» **YOUR ASSIGNMENT**
All lines in the records that carry the string "cite" are to be shown.

(Pictures paired with source code)

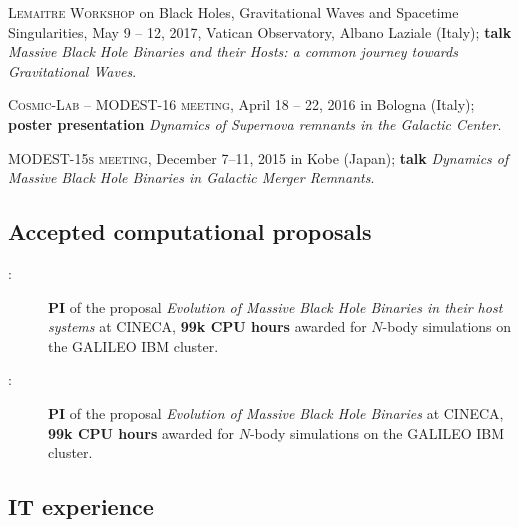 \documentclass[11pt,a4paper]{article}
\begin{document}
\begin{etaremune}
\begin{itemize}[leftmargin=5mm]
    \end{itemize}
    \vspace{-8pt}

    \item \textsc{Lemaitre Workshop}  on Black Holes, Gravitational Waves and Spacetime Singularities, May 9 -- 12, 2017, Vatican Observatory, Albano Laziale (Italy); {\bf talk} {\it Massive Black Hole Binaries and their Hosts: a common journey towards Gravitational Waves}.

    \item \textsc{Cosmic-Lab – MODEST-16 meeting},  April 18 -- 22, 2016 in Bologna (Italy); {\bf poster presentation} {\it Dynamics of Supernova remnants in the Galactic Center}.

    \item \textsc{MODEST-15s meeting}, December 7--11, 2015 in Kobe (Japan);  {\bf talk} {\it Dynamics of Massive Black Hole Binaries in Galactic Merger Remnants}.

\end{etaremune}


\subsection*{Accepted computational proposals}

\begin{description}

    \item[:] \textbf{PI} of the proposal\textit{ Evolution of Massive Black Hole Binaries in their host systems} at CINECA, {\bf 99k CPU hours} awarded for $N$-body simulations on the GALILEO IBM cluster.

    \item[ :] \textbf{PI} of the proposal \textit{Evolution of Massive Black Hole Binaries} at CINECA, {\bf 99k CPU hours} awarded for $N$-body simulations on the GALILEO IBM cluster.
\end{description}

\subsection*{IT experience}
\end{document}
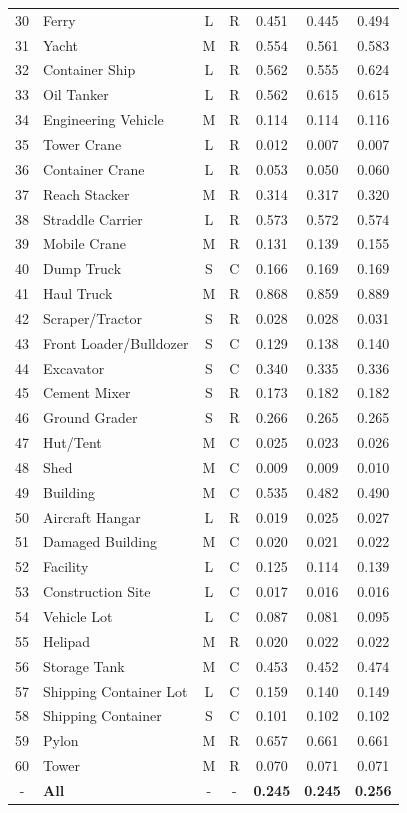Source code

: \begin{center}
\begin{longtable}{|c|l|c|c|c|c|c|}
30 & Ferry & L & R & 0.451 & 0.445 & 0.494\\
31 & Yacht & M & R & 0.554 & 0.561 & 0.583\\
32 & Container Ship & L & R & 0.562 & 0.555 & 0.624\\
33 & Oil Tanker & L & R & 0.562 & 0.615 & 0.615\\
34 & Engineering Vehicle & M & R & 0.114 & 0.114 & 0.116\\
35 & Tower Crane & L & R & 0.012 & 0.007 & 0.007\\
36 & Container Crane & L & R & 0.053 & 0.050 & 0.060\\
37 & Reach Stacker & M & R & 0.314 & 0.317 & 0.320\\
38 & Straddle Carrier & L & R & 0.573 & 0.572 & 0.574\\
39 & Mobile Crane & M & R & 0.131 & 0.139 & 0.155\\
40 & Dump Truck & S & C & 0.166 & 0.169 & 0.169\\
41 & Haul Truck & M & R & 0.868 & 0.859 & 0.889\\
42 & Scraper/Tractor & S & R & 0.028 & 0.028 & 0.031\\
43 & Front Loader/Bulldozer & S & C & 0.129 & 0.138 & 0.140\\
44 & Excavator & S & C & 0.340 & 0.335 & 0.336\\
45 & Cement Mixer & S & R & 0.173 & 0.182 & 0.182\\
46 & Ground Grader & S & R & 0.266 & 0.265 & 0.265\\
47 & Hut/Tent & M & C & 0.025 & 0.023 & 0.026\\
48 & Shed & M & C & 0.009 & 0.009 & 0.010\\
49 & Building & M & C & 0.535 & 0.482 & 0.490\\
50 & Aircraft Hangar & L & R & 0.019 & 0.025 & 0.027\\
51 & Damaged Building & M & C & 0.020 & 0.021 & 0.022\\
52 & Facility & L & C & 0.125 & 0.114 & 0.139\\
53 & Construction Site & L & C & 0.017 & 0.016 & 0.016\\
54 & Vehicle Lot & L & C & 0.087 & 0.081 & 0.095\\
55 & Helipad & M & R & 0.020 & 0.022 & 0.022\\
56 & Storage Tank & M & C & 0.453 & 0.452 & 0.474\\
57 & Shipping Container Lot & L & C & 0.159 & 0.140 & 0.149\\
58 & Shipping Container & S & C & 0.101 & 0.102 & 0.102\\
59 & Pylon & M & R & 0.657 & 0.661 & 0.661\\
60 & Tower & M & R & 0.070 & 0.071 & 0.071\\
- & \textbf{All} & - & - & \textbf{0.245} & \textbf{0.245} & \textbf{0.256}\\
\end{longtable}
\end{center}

...

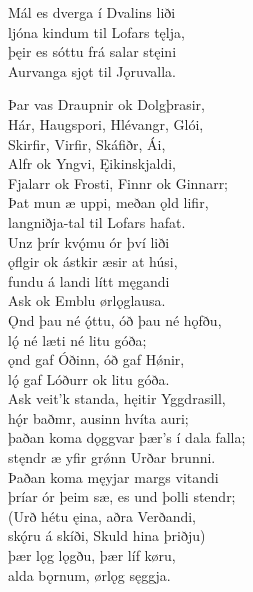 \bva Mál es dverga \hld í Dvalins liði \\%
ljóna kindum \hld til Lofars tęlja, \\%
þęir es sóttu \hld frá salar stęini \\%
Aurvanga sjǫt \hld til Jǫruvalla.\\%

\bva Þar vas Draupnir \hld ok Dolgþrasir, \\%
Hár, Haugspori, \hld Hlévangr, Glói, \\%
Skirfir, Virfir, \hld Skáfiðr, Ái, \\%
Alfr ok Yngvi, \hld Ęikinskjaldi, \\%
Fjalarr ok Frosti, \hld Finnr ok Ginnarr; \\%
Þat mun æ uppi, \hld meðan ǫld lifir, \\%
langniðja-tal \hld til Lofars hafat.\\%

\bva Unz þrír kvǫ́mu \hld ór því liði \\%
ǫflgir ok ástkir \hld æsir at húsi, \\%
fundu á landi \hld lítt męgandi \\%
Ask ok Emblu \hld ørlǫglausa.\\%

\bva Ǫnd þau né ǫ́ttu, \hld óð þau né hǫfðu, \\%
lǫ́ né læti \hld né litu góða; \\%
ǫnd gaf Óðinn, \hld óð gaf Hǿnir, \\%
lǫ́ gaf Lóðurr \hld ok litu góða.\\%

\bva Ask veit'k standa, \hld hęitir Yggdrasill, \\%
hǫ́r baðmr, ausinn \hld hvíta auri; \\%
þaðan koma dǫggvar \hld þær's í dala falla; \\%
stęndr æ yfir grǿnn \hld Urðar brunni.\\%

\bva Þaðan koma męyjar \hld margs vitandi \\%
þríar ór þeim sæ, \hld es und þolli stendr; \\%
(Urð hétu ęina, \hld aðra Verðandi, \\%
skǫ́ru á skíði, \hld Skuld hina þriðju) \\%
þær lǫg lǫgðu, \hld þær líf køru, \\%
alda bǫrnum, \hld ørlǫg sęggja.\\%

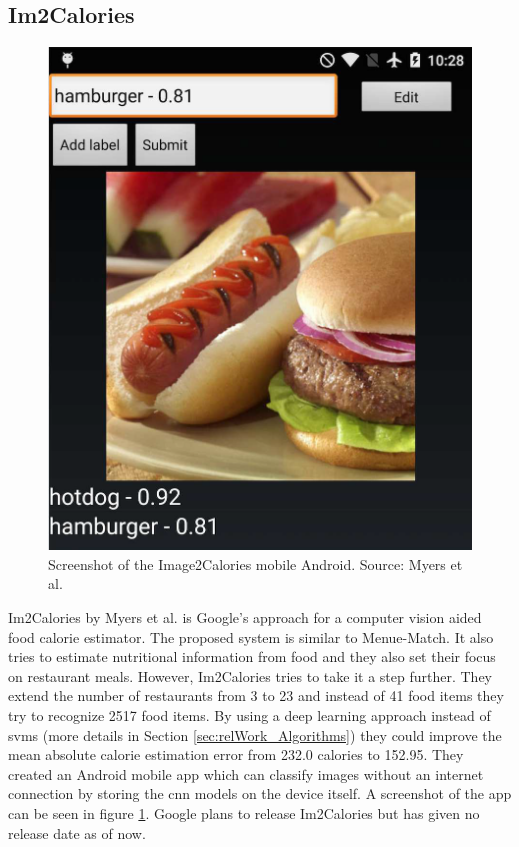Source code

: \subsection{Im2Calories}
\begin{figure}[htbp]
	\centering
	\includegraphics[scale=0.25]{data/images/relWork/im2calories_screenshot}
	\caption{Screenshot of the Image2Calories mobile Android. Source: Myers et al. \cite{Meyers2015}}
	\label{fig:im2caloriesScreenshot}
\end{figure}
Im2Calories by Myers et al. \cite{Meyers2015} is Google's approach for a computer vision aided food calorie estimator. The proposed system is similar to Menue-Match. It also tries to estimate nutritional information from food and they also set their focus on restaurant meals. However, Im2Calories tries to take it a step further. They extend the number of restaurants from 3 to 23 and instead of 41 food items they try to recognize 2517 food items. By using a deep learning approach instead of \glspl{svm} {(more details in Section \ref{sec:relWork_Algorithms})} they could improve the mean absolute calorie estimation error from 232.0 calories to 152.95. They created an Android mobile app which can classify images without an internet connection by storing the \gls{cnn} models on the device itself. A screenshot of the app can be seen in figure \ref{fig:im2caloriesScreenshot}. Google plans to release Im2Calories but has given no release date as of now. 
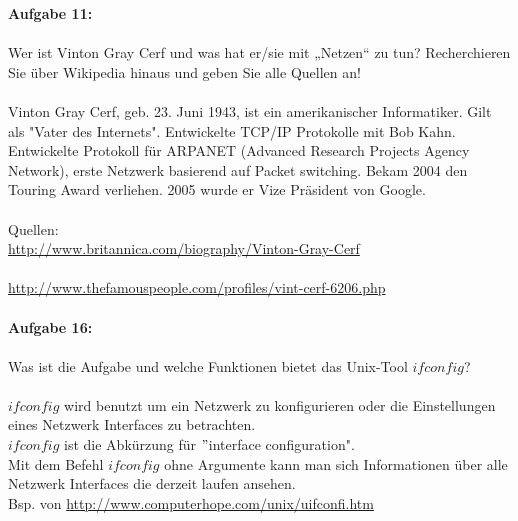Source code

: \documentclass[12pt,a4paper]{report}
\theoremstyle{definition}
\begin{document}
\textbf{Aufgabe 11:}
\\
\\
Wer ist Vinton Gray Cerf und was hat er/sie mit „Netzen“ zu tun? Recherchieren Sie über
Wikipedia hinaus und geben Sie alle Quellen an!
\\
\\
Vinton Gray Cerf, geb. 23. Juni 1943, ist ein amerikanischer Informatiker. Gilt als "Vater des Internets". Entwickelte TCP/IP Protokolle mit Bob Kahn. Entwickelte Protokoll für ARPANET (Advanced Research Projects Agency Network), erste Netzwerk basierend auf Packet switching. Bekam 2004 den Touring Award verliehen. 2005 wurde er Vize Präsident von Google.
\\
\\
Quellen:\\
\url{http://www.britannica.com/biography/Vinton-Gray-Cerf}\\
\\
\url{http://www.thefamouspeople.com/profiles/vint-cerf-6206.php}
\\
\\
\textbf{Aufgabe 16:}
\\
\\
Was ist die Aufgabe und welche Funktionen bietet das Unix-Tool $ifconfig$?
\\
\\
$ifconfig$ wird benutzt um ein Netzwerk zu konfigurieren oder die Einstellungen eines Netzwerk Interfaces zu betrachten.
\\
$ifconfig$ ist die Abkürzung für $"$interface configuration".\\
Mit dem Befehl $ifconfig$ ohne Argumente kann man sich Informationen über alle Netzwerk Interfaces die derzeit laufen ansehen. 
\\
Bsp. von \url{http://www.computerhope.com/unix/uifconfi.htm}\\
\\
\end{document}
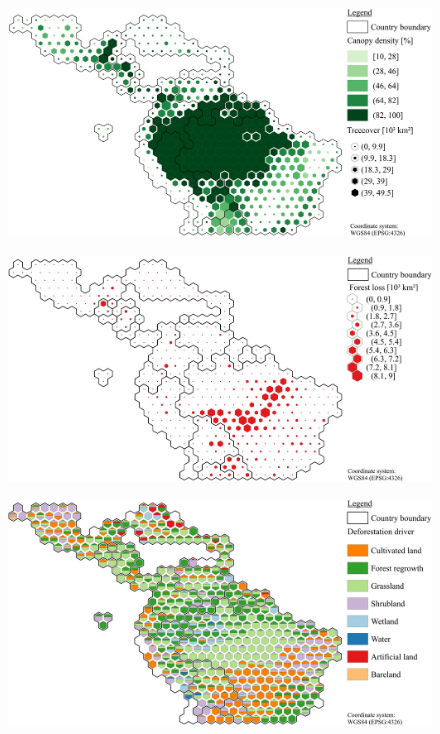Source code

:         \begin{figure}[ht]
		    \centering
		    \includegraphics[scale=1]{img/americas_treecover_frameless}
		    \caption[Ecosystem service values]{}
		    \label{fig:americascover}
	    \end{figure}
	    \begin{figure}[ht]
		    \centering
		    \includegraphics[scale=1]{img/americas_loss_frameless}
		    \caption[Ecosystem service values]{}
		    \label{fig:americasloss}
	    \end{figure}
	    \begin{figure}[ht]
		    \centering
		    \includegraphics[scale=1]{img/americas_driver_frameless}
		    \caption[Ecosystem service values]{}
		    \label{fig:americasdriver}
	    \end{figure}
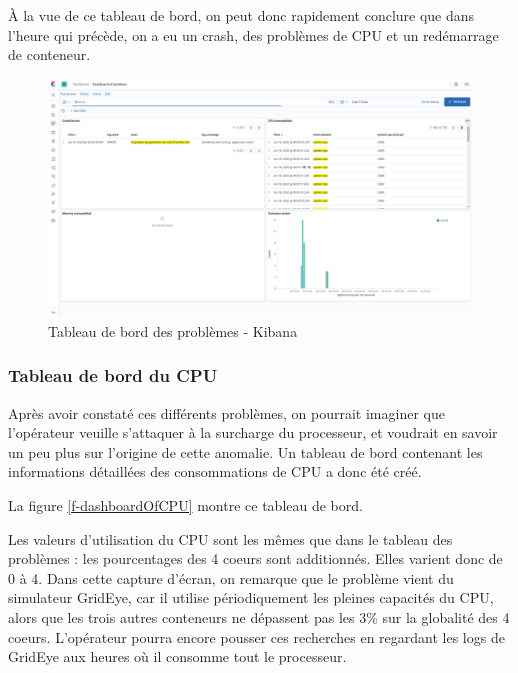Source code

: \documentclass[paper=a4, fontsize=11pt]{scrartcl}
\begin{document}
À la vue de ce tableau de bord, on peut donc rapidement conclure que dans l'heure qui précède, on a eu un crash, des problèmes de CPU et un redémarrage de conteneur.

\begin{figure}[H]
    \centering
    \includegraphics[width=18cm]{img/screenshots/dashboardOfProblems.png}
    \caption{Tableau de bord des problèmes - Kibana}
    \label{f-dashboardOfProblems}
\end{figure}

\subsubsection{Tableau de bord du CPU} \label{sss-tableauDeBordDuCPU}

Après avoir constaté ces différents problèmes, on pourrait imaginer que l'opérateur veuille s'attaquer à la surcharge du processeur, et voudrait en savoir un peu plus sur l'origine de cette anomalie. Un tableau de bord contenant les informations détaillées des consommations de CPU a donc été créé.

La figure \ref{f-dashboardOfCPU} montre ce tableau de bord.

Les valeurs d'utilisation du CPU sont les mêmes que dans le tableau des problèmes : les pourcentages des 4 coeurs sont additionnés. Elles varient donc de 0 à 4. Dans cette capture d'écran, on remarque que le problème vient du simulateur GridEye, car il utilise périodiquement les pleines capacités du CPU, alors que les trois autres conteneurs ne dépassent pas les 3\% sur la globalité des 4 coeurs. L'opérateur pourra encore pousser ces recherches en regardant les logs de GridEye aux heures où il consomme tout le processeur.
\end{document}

» **ANSWER AREA**
	\caption{Screenshot of the Image2Calories mobile Android. Source: Myers et al. \cite{Meyers2015}}
Im2Calories by Myers et al. \cite{Meyers2015} is Google's approach for a computer vision aided food calorie estimator. The proposed system is similar to Menue-Match. It also tries to estimate nutritional information from food and they also set their focus on restaurant meals. However, Im2Calories tries to take it a step further. They extend the number of restaurants from 3 to 23 and instead of 41 food items they try to recognize 2517 food items. By using a deep learning approach instead of \glspl{svm} {(more details in Section \ref{sec:relWork_Algorithms})} they could improve the mean absolute calorie estimation error from 232.0 calories to 152.95. They created an Android mobile app which can classify images without an internet connection by storing the \gls{cnn} models on the device itself. A screenshot of the app can be seen in figure \ref{fig:im2caloriesScreenshot}. Google plans to release Im2Calories but has given no release date as of now. 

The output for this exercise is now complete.